Kuruma ödenmesi gereken sigorta primlerinin hesabında gerçek ücretin/kazancın esas alınması gerekmekte olup hizmet tespiti davalarının kamusal niteliği gereği, çalışma olgusu her türlü kanıtla ispatlanabilmesine karşın ücret konusunda aynı genişlikte ispat serbestliği söz konusu değildir ve değinilen maddelerde yazılı sınırları aşan ücret alma iddialarının yazılı delille kanıtlanması zorunluluğu bulunmaktadır. Ücret tutarı maddede belirtilen sınırları aştığı takdirde, tespiti gereken gerçek ücretin; hukuksal geçerliliğe sahip olarak düzenlenmiş bulunmaları kaydıyla, sigortalının imzasını içeren aylık ücreti gösteren para makbuzları, banka kayıtları, ticari defter kayıtları, ücret bordroları gibi belgelerle kanıtlanması olanaklıdır. Yazılı delille ispat sınırının altında kalan miktar için tanık dinlenebileceği gibi, tespiti istenen miktar sınırı aşsa dahi varlığı iddia edilen çalışmanın öncesine ve sonrasına ait yazılı delil başlangıcı sayılabilecek belgeler bulunuyorsa tanık dinlenmesi mümkündür.

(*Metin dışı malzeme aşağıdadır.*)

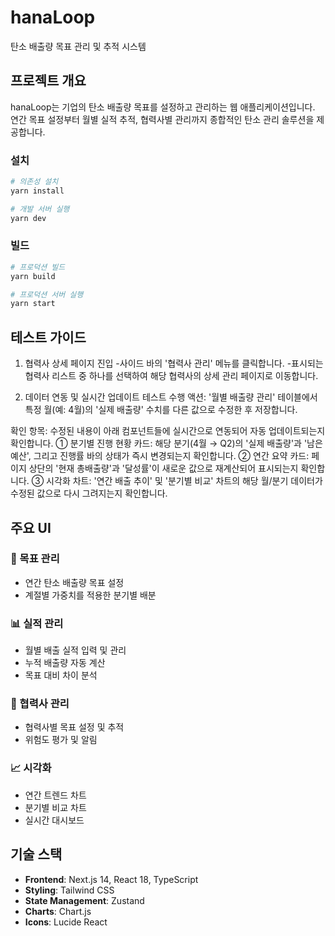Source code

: # hanaLoop

탄소 배출량 목표 관리 및 추적 시스템

## 프로젝트 개요

hanaLoop는 기업의 탄소 배출량 목표를 설정하고 관리하는 웹 애플리케이션입니다. 연간 목표 설정부터 월별 실적 추적, 협력사별 관리까지 종합적인 탄소 관리 솔루션을 제공합니다.

### 설치

```bash
# 의존성 설치
yarn install

# 개발 서버 실행
yarn dev
```

### 빌드

```bash
# 프로덕션 빌드
yarn build

# 프로덕션 서버 실행
yarn start
```

## 테스트 가이드

1. 협력사 상세 페이지 진입 -사이드 바의 '협력사 관리' 메뉴를 클릭합니다. -표시되는 협력사 리스트 중 하나를 선택하여 해당 협력사의 상세 관리 페이지로 이동합니다.

2. 데이터 연동 및 실시간 업데이트 테스트
   수행 액션:
   '월별 배출량 관리' 테이블에서 특정 월(예: 4월)의 '실제 배출량' 수치를 다른 값으로 수정한 후 저장합니다.

확인 항목:
수정된 내용이 아래 컴포넌트들에 실시간으로 연동되어 자동 업데이트되는지 확인합니다.
① 분기별 진행 현황 카드: 해당 분기(4월 → Q2)의 '실제 배출량'과 '남은 예산', 그리고 진행률 바의 상태가 즉시 변경되는지 확인합니다.
② 연간 요약 카드: 페이지 상단의 '현재 총배출량'과 '달성률'이 새로운 값으로 재계산되어 표시되는지 확인합니다.
③ 시각화 차트: '연간 배출 추이' 및 '분기별 비교' 차트의 해당 월/분기 데이터가 수정된 값으로 다시 그려지는지 확인합니다.

## 주요 UI

### 🎯 목표 관리

- 연간 탄소 배출량 목표 설정
- 계절별 가중치를 적용한 분기별 배분

### 📊 실적 관리

- 월별 배출 실적 입력 및 관리
- 누적 배출량 자동 계산
- 목표 대비 차이 분석

### 🤝 협력사 관리

- 협력사별 목표 설정 및 추적
- 위험도 평가 및 알림

### 📈 시각화

- 연간 트렌드 차트
- 분기별 비교 차트
- 실시간 대시보드

## 기술 스택

- **Frontend**: Next.js 14, React 18, TypeScript
- **Styling**: Tailwind CSS
- **State Management**: Zustand
- **Charts**: Chart.js
- **Icons**: Lucide React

Nitekim Yargıtay Hukuk Genel Kurulu’nun 20.10.2010 gün ve 2010/10-480 Esas - 2010/523 Karar, 20.10.2010 gün ve 2010/10-481 Esas - 2010/524 Karar, 20.10.2010 gün ve 2010/10-482 Esas - 2010/525 Karar, 19.10.2011 gün ve 2011/10-608 Esas - 2011/649 Karar, 19.06.2013 gün ve 2012/10-1617 Esas - 2013/850 Karar sayılı ilamlarında da aynı görüş ve yaklaşım benimsenmiştir.
Somut olayda, hükmüne uyulan bozma ilamı sonrası yapılan yargılama sürecinde alınan hesap raporunda, toplu iş sözleşmeleri hükümleri gözetilmek suretiyle bir hesaplama yapıldığı ne var ki; dosya içinde toplu iş sözleşmelerinin mevcut olmadığı gibi geri çevirme kararı üzerine de davaya konu döneme ilişkin toplu iş sözleşmesinin bulunmadığının bildirildiği anlaşılmaktadır.
Mahkemece yapılacak iş; hükmüne uyulan bozma ilamı doğrultusunda denetime elverişli hesap raporu alınıp mevcut ücret bordroları ile iş yeri dönem bordroları karşılaştırılarak elde edilecek sonuca göre ve az yukarıda belirtilen yasal mevzuat kapsamında hüküm tesis edilmesi gerekirken yazılı şekilde hüküm tesis edilmesi usul ve yasaya aykırı olup bozma nedenidir.
O hâlde, davalı Kurum avukatının bu yönleri amaçlayan temyiz itirazları kabul edilmeli ve hüküm bozulmalıdır.
SONUÇ: Temyiz edilen hükmün yukarıda açıklanan nedenlerle BOZULMASINA, 06.04.2022 gününde oybirliğiyle karar verildi.